Rabat’s just reward? US said mulling investing $3 billion after Israel deal
Report says International Development Finance Corporation mulling huge expenditure in country’s banks and hotels, with US official denying it’s linked to normalization pact

The United States is considering investing up to $3 billion in Moroccan institutions, The New York Times reported Thursday, a day after Rabat agreed to normalize its ties with Israel.
Morocco is seen to have negotiated a major diplomatic win out of the US as part of the normalization deal, convincing Washington to recognize Rabat’s sovereignty over the disputed Western Sahara region.
The Times reported that Morocco could also have had a powerful financial incentive to sign the deal. Citing a senior Trump administration official and two Moroccan officials, the report said that the International Development Finance Corporation, a US government body formed last year by President Donald Trump, was considering investments worth up to $3 billion earmarked for Moroccan banks and hotels, as well as for a renewable energy company belonging to King Mohammed VI of Morocco himself.
The American official, however, denied that was linked to the Israel normalization deal.
The report said the deal was reached with the help of Moroccan Jewish investor Yariv Elbaz, who has businesses in Israel and acted as a “go-between.”
The New York Times said the king was hesitant during 2017 talks of normalization, fearing reaction from the Arab world. It said Elbaz had dangled the possibility of the $3 billion in investments, though there was no explicit mention of the sum being dependent on normalization.
Another possible reward for establishing ties with Israel was reported Thursday by the Reuters news agency, which said the US was on the verge of reaching an agreement with Morocco to sell the North African kingdom four advanced aerial drones.
Three sources with knowledge of the drone deal negotiations did not indicate whether the sale was directly tied to the normalization announcement.
The US State Department has authorized the sale of the MQ-9B SeaGuardian drones, but it was unclear whether Washington would allow the UAVs to be exported with weapons attached, the report said.
Neither the State Department nor Morocco’s embassy in Washington immediately responded to a request for comment.
The reports are in line with the Trump administration’s apparent transactional approach to regional peacemaking. The timing of the Morocco news was conspicuously similar to that of the $23 billion US arms sale to the United Arab Emirates. Sudan, too, said it agreed to ties with Israel in exchange for removal from the US terror blacklist, badly needed aid and access to global financial institutions.
Israel and the UAE signed a US-brokered normalization deal in September.
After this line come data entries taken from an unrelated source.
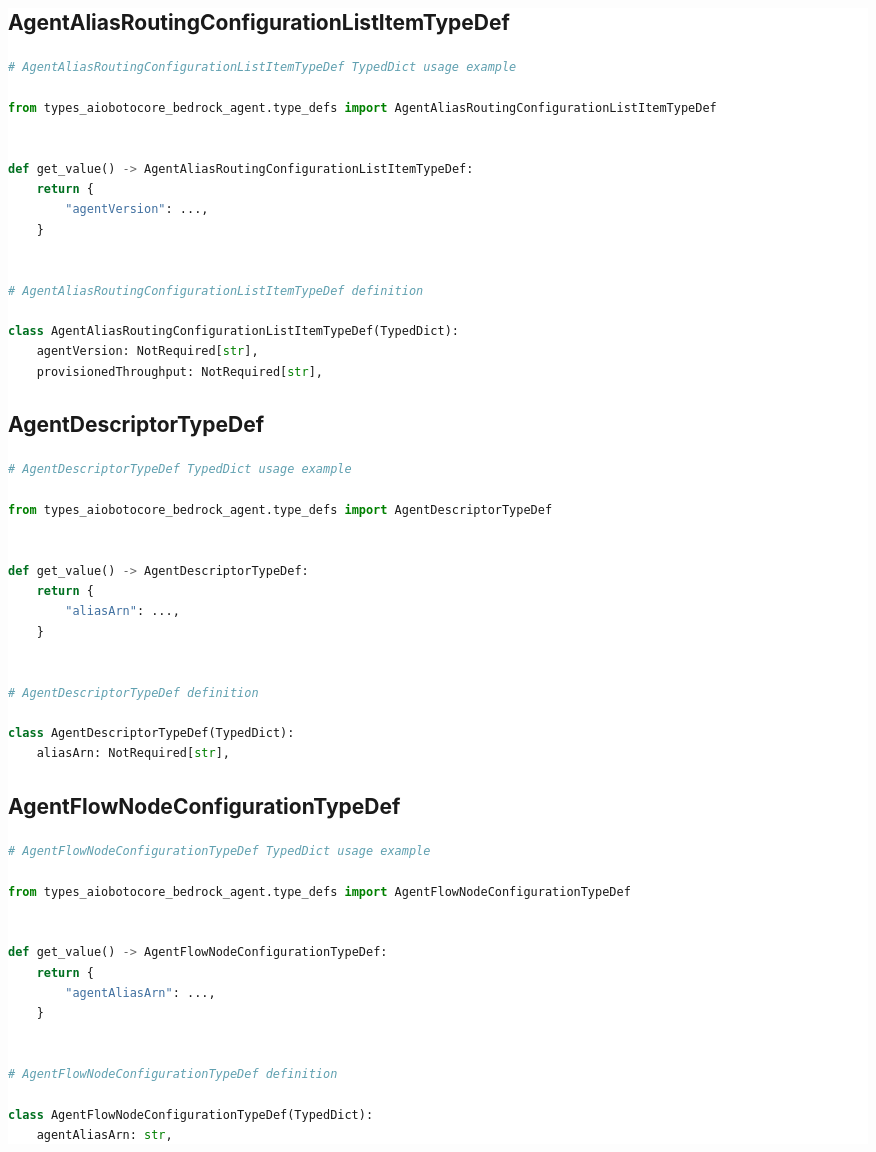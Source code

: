 ## AgentAliasRoutingConfigurationListItemTypeDef

```python
# AgentAliasRoutingConfigurationListItemTypeDef TypedDict usage example

from types_aiobotocore_bedrock_agent.type_defs import AgentAliasRoutingConfigurationListItemTypeDef


def get_value() -> AgentAliasRoutingConfigurationListItemTypeDef:
    return {
        "agentVersion": ...,
    }


# AgentAliasRoutingConfigurationListItemTypeDef definition

class AgentAliasRoutingConfigurationListItemTypeDef(TypedDict):
    agentVersion: NotRequired[str],
    provisionedThroughput: NotRequired[str],
```


## AgentDescriptorTypeDef

```python
# AgentDescriptorTypeDef TypedDict usage example

from types_aiobotocore_bedrock_agent.type_defs import AgentDescriptorTypeDef


def get_value() -> AgentDescriptorTypeDef:
    return {
        "aliasArn": ...,
    }


# AgentDescriptorTypeDef definition

class AgentDescriptorTypeDef(TypedDict):
    aliasArn: NotRequired[str],
```


## AgentFlowNodeConfigurationTypeDef

```python
# AgentFlowNodeConfigurationTypeDef TypedDict usage example

from types_aiobotocore_bedrock_agent.type_defs import AgentFlowNodeConfigurationTypeDef


def get_value() -> AgentFlowNodeConfigurationTypeDef:
    return {
        "agentAliasArn": ...,
    }


# AgentFlowNodeConfigurationTypeDef definition

class AgentFlowNodeConfigurationTypeDef(TypedDict):
    agentAliasArn: str,
```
Within days, reports began sprouting of advanced negotiations toward the purchase of F-35 advanced fighter jets and Reaper drones, and less than two months later, the Trump administration formally notified Congress of its planned weapons sale to Abu Dhabi.
On the record, the three countries have insisted that the arms deal was not part of negotiations that brought about the so-called Abraham Accords.
But Trump officials have acknowledged that the agreement put the UAE in a better position to receive such advanced weaponry, and a source with direct knowledge of the talks told The Times of Israel that both the US and Israel knew that the arms deal was “very much part of the deal.”
Sudan also confirmed in October the linkage between the agreement to normalize and the carrots provided by the US, after initially denying it.
Jacob Magid contributed to this report.